> ASSIGNMENT: Every record below needs to be retyped exactly as it appears.

-=-=-

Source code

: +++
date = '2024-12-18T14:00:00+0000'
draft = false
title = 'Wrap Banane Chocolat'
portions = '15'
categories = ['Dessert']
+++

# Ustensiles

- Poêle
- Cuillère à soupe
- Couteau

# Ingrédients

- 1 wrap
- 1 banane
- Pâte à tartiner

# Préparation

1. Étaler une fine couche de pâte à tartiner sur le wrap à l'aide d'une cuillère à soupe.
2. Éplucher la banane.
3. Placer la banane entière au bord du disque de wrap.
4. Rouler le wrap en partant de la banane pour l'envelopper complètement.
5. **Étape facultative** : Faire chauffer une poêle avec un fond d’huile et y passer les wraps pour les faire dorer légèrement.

-=-=-

> EXERCISE RESULT:
Source code

: +++
date = '2024-12-18T14:00:00+0000'
draft = false
title = 'Wrap Banane Chocolat'
portions = '15'
categories = ['Dessert']
+++

# Ustensiles

- Poêle
- Cuillère à soupe
- Couteau

# Ingrédients

- 1 wrap
- 1 banane
- Pâte à tartiner

# Préparation

1. Étaler une fine couche de pâte à tartiner sur le wrap à l'aide d'une cuillère à soupe.
2. Éplucher la banane.
3. Placer la banane entière au bord du disque de wrap.
4. Rouler le wrap en partant de la banane pour l'envelopper complètement.
5. **Étape facultative** : Faire chauffer une poêle avec un fond d’huile et y passer les wraps pour les faire dorer légèrement.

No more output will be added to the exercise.